Task material
☆ ☆ ☆ ☆ ☆ ☆ ☆
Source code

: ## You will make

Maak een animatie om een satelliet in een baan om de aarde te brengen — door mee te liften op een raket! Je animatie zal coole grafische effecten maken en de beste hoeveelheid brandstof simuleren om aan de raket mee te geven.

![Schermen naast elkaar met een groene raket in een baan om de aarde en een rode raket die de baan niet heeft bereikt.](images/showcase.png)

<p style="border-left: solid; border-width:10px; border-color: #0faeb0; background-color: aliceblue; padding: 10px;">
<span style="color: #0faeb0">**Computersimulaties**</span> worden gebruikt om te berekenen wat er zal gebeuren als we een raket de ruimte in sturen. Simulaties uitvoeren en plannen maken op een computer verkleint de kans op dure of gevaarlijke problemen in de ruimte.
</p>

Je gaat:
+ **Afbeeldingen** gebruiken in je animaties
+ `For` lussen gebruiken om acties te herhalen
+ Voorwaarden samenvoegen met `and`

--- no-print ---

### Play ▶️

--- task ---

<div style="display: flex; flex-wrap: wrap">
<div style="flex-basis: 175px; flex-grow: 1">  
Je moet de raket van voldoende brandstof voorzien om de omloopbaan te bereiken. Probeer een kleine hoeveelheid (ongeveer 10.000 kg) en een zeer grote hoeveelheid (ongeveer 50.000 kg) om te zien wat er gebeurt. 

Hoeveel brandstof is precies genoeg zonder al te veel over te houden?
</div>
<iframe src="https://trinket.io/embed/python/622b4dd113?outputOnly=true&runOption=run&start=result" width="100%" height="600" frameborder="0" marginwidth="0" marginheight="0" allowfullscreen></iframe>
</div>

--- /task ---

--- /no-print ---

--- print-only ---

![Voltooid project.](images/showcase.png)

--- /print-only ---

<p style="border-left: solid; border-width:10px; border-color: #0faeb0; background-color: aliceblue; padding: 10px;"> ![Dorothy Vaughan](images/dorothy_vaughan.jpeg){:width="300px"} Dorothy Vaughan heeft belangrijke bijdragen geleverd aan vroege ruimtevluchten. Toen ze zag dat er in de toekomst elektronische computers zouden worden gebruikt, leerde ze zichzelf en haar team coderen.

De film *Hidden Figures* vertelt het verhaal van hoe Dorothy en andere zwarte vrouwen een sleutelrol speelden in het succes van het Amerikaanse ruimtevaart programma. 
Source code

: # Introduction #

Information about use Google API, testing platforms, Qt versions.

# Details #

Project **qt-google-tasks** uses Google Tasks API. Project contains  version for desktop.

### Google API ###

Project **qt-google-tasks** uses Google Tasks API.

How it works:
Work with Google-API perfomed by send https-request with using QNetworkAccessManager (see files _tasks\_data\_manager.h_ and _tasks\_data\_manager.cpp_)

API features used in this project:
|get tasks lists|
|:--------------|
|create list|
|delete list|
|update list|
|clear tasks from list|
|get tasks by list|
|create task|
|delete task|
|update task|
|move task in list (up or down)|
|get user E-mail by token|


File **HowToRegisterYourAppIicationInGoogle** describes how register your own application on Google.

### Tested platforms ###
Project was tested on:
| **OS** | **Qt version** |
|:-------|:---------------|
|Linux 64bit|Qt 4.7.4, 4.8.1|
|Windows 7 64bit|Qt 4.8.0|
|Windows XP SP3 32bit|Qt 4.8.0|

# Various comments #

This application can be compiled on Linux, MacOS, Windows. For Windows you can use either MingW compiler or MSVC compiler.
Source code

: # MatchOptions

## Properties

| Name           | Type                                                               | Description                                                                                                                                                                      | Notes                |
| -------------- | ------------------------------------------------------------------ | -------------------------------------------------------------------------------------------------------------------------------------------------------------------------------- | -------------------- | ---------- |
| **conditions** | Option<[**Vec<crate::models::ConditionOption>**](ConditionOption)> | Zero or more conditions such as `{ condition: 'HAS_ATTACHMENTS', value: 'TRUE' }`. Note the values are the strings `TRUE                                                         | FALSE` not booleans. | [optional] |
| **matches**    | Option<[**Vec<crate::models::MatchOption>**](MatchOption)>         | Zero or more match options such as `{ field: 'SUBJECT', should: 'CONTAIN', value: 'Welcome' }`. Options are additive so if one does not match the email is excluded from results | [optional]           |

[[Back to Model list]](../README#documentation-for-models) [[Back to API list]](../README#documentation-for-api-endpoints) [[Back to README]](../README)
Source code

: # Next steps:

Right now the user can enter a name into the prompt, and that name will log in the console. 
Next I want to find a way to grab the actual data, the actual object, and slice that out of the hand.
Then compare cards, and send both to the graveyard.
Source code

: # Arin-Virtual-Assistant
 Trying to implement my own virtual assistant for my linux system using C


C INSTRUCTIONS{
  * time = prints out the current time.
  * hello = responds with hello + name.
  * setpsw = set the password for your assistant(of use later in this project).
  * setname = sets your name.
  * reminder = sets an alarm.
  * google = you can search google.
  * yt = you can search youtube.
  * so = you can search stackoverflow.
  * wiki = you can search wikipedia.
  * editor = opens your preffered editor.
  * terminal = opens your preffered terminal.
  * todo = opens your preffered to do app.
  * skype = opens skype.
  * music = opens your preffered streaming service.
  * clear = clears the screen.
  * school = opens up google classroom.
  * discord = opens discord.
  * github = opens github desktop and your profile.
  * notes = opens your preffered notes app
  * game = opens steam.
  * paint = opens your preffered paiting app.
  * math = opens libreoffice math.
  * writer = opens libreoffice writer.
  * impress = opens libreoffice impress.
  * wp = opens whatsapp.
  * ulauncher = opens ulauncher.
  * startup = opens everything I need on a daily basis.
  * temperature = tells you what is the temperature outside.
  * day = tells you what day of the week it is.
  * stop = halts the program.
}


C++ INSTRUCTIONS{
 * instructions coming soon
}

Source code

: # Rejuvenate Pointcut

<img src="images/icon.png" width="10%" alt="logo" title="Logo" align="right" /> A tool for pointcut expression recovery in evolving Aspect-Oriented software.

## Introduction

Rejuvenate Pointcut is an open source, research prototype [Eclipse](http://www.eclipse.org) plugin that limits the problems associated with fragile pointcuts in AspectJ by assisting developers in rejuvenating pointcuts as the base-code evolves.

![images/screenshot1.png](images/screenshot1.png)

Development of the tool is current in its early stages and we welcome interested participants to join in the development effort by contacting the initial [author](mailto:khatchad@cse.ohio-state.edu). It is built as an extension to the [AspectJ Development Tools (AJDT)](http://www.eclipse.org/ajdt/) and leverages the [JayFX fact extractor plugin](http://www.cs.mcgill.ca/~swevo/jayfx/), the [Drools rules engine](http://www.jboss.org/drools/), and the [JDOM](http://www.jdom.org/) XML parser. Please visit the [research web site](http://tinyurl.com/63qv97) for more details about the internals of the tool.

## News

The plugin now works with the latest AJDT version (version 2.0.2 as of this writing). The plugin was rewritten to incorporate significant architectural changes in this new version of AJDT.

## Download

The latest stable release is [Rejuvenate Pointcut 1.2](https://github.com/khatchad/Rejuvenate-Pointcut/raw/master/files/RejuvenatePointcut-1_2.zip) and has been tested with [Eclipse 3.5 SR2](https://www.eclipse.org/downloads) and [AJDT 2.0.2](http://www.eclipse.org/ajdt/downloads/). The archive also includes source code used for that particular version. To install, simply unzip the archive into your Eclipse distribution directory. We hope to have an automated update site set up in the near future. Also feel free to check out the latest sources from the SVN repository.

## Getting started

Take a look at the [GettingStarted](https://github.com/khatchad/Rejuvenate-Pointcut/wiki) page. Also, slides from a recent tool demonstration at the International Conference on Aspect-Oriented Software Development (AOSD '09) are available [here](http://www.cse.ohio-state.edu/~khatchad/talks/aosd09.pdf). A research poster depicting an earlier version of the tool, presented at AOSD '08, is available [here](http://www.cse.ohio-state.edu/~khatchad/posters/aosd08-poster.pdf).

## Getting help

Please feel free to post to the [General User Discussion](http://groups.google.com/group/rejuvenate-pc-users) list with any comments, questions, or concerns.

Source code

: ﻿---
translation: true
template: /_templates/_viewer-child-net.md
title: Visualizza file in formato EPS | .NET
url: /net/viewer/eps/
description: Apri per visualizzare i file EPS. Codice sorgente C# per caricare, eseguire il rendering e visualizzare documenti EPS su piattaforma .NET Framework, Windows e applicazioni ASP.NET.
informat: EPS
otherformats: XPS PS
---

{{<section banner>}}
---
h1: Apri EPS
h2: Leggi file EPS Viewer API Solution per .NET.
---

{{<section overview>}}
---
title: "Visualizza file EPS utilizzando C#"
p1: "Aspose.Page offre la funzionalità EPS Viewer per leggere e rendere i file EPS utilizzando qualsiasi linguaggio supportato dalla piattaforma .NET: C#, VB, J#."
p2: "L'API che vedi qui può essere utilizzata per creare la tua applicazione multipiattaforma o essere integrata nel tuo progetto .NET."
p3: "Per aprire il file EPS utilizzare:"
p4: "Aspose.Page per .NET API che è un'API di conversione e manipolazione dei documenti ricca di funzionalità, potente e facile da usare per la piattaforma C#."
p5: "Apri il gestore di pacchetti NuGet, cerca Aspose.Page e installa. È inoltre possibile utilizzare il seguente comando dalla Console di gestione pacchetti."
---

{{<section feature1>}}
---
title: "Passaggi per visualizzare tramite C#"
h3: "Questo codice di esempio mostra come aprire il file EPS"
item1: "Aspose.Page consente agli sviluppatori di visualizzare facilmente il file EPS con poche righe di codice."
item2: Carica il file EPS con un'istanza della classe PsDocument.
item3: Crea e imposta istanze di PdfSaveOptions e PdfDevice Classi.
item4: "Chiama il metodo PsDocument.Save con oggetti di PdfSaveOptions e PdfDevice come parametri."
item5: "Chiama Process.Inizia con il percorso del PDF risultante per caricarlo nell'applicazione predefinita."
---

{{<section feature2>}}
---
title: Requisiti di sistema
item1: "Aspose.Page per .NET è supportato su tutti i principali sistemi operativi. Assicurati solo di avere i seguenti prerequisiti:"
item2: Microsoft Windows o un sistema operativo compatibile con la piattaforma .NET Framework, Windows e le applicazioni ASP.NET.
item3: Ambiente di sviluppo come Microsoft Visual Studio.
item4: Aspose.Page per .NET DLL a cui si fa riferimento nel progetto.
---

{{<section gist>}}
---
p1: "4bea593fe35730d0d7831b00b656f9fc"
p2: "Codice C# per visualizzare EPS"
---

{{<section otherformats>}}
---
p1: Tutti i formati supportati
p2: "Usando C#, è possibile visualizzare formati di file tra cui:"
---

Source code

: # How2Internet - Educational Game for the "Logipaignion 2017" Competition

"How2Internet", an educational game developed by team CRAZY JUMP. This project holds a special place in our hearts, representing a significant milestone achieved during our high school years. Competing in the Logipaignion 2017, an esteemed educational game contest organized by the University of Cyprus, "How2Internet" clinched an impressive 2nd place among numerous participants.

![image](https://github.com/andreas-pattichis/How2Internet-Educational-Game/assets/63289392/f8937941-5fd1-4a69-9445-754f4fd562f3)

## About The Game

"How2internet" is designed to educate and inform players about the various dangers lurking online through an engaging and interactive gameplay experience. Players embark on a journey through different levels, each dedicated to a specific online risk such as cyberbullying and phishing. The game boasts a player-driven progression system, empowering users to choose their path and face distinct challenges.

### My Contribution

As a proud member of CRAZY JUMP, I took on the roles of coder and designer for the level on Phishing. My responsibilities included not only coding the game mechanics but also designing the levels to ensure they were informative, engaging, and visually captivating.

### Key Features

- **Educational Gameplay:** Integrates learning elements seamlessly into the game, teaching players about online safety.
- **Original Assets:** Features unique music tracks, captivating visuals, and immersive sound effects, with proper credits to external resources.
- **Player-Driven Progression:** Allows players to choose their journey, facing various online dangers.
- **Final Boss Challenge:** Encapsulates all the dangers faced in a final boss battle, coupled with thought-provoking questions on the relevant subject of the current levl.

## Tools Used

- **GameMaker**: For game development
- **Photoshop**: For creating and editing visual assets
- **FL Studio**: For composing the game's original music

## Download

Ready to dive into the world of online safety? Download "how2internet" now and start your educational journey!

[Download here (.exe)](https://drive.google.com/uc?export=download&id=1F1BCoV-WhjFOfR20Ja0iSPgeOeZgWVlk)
☆ ☆ ☆ ☆ ☆ ☆ ☆
Task details
Wherever the string "users" appears in the entries above, list that line.

Reply to the exercise
Please feel free to post to the [General User Discussion](http://groups.google.com/group/rejuvenate-pc-users) list with any comments, questions, or concerns.
"How2internet" is designed to educate and inform players about the various dangers lurking online through an engaging and interactive gameplay experience. Players embark on a journey through different levels, each dedicated to a specific online risk such as cyberbullying and phishing. The game boasts a player-driven progression system, empowering users to choose their path and face distinct challenges.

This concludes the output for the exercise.